[Dataset records]
• • • • • • •
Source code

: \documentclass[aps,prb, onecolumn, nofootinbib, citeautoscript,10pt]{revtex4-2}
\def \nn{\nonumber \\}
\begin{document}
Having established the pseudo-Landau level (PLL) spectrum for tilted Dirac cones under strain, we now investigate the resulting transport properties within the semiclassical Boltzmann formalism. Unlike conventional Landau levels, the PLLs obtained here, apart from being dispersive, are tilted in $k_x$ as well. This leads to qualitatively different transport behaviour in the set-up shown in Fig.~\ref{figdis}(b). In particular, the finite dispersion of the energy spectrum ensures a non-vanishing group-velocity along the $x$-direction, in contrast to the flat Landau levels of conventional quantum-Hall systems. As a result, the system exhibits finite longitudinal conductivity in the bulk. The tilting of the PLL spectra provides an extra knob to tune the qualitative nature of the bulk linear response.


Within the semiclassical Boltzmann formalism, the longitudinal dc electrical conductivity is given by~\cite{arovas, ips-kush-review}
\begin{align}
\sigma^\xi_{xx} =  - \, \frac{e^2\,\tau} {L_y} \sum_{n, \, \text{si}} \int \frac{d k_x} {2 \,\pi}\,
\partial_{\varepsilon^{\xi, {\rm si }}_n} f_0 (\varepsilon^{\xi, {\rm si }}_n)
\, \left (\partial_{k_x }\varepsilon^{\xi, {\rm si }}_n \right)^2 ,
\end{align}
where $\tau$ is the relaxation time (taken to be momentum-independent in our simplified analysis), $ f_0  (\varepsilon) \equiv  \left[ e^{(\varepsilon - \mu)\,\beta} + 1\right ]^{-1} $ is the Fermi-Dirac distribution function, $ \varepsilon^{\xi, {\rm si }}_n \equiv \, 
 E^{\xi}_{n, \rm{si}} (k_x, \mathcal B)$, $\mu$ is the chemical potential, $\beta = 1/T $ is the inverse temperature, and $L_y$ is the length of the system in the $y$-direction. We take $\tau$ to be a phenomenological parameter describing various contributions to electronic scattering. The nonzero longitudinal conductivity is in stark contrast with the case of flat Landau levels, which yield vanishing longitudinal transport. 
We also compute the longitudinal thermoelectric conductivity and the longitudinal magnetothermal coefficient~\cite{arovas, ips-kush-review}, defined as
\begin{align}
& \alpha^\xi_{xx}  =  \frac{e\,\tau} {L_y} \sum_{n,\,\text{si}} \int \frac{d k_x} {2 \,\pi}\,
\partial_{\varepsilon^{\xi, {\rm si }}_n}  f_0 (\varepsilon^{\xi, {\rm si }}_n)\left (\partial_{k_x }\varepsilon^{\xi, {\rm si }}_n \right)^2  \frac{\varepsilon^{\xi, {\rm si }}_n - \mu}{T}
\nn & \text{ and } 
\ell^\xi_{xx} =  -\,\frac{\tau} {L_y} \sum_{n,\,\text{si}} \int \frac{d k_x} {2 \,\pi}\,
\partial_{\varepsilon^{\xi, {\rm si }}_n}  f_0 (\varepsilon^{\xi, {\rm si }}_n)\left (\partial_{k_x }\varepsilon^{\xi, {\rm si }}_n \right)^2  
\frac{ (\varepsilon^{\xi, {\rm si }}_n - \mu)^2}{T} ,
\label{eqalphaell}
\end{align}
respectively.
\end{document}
• • • • • • •
Return all of the data above exactly, leaving out no line.

Source code

: \documentclass[aps,prb, onecolumn, nofootinbib, citeautoscript,10pt]{revtex4-2}
\def \nn{\nonumber \\}
\begin{document}
Having established the pseudo-Landau level (PLL) spectrum for tilted Dirac cones under strain, we now investigate the resulting transport properties within the semiclassical Boltzmann formalism. Unlike conventional Landau levels, the PLLs obtained here, apart from being dispersive, are tilted in $k_x$ as well. This leads to qualitatively different transport behaviour in the set-up shown in Fig.~\ref{figdis}(b). In particular, the finite dispersion of the energy spectrum ensures a non-vanishing group-velocity along the $x$-direction, in contrast to the flat Landau levels of conventional quantum-Hall systems. As a result, the system exhibits finite longitudinal conductivity in the bulk. The tilting of the PLL spectra provides an extra knob to tune the qualitative nature of the bulk linear response.


Within the semiclassical Boltzmann formalism, the longitudinal dc electrical conductivity is given by~\cite{arovas, ips-kush-review}
\begin{align}
\sigma^\xi_{xx} =  - \, \frac{e^2\,\tau} {L_y} \sum_{n, \, \text{si}} \int \frac{d k_x} {2 \,\pi}\,
\partial_{\varepsilon^{\xi, {\rm si }}_n} f_0 (\varepsilon^{\xi, {\rm si }}_n)
\, \left (\partial_{k_x }\varepsilon^{\xi, {\rm si }}_n \right)^2 ,
\end{align}
where $\tau$ is the relaxation time (taken to be momentum-independent in our simplified analysis), $ f_0  (\varepsilon) \equiv  \left[ e^{(\varepsilon - \mu)\,\beta} + 1\right ]^{-1} $ is the Fermi-Dirac distribution function, $ \varepsilon^{\xi, {\rm si }}_n \equiv \, 
 E^{\xi}_{n, \rm{si}} (k_x, \mathcal B)$, $\mu$ is the chemical potential, $\beta = 1/T $ is the inverse temperature, and $L_y$ is the length of the system in the $y$-direction. We take $\tau$ to be a phenomenological parameter describing various contributions to electronic scattering. The nonzero longitudinal conductivity is in stark contrast with the case of flat Landau levels, which yield vanishing longitudinal transport. 
We also compute the longitudinal thermoelectric conductivity and the longitudinal magnetothermal coefficient~\cite{arovas, ips-kush-review}, defined as
\begin{align}
& \alpha^\xi_{xx}  =  \frac{e\,\tau} {L_y} \sum_{n,\,\text{si}} \int \frac{d k_x} {2 \,\pi}\,
\partial_{\varepsilon^{\xi, {\rm si }}_n}  f_0 (\varepsilon^{\xi, {\rm si }}_n)\left (\partial_{k_x }\varepsilon^{\xi, {\rm si }}_n \right)^2  \frac{\varepsilon^{\xi, {\rm si }}_n - \mu}{T}
\nn & \text{ and } 
\ell^\xi_{xx} =  -\,\frac{\tau} {L_y} \sum_{n,\,\text{si}} \int \frac{d k_x} {2 \,\pi}\,
\partial_{\varepsilon^{\xi, {\rm si }}_n}  f_0 (\varepsilon^{\xi, {\rm si }}_n)\left (\partial_{k_x }\varepsilon^{\xi, {\rm si }}_n \right)^2  
\frac{ (\varepsilon^{\xi, {\rm si }}_n - \mu)^2}{T} ,
\label{eqalphaell}
\end{align}
respectively.
\end{document}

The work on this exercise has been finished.